◆ Data for review
========================

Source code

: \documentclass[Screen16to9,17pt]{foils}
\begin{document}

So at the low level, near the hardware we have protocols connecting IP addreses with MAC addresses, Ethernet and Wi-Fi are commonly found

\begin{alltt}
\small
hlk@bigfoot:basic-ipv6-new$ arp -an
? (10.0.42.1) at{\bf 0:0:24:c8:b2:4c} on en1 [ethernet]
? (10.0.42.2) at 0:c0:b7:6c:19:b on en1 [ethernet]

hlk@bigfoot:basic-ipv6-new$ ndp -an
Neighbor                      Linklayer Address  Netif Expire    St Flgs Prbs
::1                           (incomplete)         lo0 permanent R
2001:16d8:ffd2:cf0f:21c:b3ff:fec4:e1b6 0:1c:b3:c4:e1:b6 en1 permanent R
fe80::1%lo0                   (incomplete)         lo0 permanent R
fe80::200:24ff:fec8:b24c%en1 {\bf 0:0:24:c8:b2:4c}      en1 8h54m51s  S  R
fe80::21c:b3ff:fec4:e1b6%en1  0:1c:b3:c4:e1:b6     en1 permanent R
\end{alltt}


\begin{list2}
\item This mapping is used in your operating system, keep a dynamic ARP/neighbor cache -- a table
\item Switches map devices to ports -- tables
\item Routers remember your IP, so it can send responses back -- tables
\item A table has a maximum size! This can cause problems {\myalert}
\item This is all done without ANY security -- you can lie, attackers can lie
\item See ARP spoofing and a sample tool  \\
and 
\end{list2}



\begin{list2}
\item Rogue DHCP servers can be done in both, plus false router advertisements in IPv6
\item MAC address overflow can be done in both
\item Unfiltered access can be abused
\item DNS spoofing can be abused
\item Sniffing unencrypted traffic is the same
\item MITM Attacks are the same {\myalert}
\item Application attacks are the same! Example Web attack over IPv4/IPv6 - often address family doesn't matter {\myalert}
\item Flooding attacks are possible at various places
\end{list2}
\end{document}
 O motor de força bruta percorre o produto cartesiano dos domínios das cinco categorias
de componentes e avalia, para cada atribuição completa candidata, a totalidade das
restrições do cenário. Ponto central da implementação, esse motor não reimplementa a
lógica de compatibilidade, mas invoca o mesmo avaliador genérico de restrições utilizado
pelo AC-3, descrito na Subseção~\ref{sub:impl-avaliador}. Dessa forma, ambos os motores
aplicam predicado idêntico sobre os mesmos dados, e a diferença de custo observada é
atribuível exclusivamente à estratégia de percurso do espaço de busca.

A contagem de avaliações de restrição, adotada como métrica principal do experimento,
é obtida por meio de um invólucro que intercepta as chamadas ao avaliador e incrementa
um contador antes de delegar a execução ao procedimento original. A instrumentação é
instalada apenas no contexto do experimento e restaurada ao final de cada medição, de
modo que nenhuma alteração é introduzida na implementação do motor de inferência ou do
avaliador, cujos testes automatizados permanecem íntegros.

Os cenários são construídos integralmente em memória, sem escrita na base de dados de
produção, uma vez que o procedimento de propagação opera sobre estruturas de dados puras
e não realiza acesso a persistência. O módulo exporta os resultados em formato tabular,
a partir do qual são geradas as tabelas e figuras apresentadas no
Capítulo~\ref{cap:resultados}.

========================

◆ What the task requires
From the line containing "modo que nenhuma" down to the last line of the records, transcribe every line exactly and add nothing else.

◆ Written response
modo que nenhuma alteração é introduzida na implementação do motor de inferência ou do
avaliador, cujos testes automatizados permanecem íntegros.

Os cenários são construídos integralmente em memória, sem escrita na base de dados de
produção, uma vez que o procedimento de propagação opera sobre estruturas de dados puras
e não realiza acesso a persistência. O módulo exporta os resultados em formato tabular,
a partir do qual são geradas as tabelas e figuras apresentadas no
Capítulo~\ref{cap:resultados}.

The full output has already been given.